Different Reservoir Pressures in Multi Reservoir Hole Section Conquered by Advanced Planning Techniques
Freddy Alfonso Mendez Gutierrez; Islam Khaled Abdel Karim; Mario Ramon Oviedo Vargas; Mohamed Abdulrahman Alzaabi; Salim Abdalla Al Ali; Takahiro Toki; Jeughale Ramanujan; Scott Wagstaff; Hisaya Tanaka; Bilal Iftikhar; Javier Ernesto Torres Premoli; Khaled Abdelhalim; Daniel Juarez Moreno; Anurag Yadav; Imran Muhammad Chohan
SPE - Society of Petroleum Engineers
May 25, 2021
SPE/IADC Middle East Drilling Technology Conference and Exhibition, May 25–27, 2021
A Major Operating Company in UAE planned and drilled a challenging 6 inch horizontal drain after crossing twenty-seven formation sub-layers. The heterogeneity of pore pressure varied from equivalent mud weights as high as 10.6 ppg to as low as 7.1 ppg across the exposed reservoirs. Control of the equivalent circulating density (ECD) values to safely drill across these multi-reservoir sections and diverse reservoir pressures was one of the top challenges on this well, as the fracture gradients (FG) ranged from 13.5 ppg across the competent reservoirs to as low as 11ppg across the fractured reservoir section.

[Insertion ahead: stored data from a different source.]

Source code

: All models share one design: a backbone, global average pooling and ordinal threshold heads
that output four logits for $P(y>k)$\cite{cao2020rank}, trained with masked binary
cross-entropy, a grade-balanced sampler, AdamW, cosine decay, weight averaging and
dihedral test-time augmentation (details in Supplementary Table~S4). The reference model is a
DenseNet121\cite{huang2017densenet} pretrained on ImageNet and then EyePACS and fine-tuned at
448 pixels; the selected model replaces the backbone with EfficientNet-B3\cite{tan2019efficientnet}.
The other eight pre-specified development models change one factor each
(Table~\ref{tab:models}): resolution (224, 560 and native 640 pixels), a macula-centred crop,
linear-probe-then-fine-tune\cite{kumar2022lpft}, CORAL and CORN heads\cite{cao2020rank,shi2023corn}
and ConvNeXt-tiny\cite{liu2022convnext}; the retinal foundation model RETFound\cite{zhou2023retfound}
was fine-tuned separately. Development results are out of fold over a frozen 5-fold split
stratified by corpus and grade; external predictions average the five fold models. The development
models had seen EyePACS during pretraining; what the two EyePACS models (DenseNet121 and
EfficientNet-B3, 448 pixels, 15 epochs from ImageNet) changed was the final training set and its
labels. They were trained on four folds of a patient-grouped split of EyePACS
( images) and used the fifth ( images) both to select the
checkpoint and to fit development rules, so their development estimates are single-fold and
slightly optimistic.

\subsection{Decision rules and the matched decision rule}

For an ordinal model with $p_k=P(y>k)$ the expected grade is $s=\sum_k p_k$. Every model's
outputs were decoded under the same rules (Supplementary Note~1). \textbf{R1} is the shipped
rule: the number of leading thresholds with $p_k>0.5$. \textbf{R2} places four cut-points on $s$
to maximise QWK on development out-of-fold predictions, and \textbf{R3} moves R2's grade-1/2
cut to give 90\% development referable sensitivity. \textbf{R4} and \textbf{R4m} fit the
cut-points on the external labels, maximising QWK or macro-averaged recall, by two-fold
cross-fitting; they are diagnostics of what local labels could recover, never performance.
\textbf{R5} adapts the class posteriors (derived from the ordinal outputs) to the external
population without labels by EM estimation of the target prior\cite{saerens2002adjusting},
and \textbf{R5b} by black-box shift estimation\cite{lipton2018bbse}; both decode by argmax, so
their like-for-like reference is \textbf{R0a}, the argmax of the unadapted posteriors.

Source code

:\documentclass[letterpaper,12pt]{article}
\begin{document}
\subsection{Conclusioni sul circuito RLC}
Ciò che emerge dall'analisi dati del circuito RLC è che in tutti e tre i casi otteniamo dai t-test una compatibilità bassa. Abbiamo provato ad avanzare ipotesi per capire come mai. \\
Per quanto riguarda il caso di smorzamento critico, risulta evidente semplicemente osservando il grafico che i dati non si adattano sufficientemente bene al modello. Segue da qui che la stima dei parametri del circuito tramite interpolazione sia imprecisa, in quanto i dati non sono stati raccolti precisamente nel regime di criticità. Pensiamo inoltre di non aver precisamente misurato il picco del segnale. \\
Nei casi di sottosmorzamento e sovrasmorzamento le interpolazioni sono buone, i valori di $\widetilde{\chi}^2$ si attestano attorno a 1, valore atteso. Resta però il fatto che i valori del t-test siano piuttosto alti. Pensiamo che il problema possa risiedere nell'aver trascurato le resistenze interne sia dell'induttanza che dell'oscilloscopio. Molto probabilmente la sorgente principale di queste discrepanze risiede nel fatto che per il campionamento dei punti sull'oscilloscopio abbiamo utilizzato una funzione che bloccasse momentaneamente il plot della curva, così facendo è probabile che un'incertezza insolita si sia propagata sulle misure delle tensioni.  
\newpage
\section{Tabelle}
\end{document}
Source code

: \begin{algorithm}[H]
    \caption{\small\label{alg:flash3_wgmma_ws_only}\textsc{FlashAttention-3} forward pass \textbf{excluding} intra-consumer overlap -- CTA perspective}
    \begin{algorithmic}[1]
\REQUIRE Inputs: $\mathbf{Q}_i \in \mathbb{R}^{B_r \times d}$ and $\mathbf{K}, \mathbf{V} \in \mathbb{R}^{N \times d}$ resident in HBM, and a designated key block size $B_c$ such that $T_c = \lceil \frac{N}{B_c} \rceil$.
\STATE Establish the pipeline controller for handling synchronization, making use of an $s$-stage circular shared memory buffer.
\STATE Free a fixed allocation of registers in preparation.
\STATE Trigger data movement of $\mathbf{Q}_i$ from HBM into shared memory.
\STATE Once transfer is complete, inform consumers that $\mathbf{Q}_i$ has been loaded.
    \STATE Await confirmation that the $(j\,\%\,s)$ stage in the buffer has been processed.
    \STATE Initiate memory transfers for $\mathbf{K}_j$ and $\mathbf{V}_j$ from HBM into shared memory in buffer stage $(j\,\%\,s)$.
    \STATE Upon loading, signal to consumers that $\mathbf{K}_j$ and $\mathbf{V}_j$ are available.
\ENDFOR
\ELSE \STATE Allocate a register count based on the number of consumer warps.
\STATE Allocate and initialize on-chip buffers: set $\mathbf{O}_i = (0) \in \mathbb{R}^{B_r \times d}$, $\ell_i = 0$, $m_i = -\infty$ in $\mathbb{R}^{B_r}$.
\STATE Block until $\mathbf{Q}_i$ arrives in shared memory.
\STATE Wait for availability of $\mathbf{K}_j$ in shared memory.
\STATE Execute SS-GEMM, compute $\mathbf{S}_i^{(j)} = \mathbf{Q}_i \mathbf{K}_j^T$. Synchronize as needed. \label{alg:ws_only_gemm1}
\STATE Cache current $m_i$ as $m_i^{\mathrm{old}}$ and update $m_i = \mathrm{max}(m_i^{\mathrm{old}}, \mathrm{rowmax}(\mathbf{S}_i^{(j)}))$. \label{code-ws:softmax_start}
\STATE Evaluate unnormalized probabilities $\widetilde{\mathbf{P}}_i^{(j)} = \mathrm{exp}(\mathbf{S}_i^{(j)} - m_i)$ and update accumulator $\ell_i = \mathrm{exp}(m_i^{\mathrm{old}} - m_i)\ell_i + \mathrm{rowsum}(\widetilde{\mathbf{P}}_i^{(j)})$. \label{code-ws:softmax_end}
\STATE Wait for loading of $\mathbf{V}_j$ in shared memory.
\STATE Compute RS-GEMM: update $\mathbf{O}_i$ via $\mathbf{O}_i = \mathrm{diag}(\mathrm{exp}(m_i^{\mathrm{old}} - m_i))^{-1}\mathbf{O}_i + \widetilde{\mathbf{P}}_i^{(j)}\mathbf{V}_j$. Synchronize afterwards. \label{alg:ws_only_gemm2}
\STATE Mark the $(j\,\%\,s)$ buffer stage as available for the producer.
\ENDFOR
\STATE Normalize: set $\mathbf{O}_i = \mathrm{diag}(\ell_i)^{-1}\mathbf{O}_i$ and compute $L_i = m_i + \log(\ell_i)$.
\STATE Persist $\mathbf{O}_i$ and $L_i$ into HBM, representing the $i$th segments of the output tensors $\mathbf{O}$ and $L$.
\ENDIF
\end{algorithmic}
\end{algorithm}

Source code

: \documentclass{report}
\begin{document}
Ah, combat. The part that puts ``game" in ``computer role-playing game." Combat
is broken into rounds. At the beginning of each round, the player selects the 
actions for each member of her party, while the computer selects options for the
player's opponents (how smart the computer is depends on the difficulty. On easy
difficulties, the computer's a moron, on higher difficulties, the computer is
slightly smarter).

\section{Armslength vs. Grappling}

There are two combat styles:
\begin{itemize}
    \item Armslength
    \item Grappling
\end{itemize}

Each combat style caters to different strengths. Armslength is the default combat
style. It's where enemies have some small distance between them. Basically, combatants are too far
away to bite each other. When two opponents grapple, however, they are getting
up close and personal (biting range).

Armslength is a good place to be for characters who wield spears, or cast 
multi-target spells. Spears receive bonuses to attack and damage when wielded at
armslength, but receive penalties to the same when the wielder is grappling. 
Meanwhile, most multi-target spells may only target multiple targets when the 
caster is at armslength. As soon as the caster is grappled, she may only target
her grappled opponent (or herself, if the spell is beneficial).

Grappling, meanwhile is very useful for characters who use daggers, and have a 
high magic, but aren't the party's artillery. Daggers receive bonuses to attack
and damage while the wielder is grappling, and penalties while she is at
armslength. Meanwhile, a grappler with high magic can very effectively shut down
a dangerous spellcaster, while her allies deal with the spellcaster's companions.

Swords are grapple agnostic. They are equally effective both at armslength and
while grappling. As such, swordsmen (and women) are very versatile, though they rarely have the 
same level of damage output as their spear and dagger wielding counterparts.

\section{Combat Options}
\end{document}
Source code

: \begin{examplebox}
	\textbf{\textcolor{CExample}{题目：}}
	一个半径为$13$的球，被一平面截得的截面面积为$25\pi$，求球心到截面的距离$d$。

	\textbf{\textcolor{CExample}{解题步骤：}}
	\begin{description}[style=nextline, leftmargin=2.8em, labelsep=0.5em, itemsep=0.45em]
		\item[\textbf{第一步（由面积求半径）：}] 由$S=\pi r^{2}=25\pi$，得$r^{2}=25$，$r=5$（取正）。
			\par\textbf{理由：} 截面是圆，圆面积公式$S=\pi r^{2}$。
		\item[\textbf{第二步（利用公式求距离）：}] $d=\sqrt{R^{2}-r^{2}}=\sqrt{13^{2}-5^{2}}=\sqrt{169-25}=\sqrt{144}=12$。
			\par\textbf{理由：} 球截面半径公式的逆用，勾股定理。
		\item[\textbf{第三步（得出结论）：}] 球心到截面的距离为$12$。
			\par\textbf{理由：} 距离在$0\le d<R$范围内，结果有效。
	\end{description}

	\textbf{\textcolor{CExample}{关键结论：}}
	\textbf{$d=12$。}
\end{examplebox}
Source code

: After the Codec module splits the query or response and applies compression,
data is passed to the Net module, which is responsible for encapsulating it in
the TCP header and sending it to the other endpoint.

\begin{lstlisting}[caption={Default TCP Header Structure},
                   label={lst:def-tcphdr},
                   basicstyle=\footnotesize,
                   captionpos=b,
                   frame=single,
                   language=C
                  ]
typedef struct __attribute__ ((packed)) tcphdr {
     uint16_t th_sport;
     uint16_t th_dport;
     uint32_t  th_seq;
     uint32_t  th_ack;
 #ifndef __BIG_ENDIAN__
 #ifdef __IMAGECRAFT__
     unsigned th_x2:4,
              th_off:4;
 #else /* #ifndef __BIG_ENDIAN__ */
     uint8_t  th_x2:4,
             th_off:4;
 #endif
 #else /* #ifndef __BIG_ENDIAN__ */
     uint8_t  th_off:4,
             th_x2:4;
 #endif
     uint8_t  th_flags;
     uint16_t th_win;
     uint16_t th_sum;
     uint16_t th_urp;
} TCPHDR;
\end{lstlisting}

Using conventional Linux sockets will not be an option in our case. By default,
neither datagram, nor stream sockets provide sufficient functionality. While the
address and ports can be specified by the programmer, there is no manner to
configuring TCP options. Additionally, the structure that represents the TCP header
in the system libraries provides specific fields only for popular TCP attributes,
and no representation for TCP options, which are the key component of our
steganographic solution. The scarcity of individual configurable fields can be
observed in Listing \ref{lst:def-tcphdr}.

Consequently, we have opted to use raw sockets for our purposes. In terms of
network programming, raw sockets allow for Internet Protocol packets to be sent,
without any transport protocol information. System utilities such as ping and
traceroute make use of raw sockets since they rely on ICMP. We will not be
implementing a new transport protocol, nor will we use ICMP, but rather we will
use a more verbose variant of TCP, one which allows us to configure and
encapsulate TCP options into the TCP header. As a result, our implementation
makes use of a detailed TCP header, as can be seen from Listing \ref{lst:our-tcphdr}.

The offset well data review show that 4 out of 6 wells encountered moderate, severe and total losses with mud weight (MW) ranging from 11 ppg to 11.3 ppg, which were cured by using heavy LCM treatments and in some cases, after several failed attempts to cure losses, cement plugs were used. Historically, the average time spent curing total losses in these wells varied from 2-3.5 weeks causing well cost increments as consequence of this non-productive time. All of the above, without mentioning the extra efforts, resources and risks were faced due to well control and stuck pipe events which occurred on those wells.
Engineering and Operation teams worked together to engineer a solution to drill this well in one run while safely maintaining the well under control and managing the losses.
The Bottom Hole Assembly (BHA) was designed to withstand the well challenges including multiple contingency options. These options allowed:
Improving hole quality while tripping using a special type of eccentric reamer stabilizer.
Pumping various LCM concentration scenarios through a multi-cycle circulation valve. In addition, a special type of float valve was placed on the top of the BHA as barrier, stopping back flow under surface backpressure or kick scenarios.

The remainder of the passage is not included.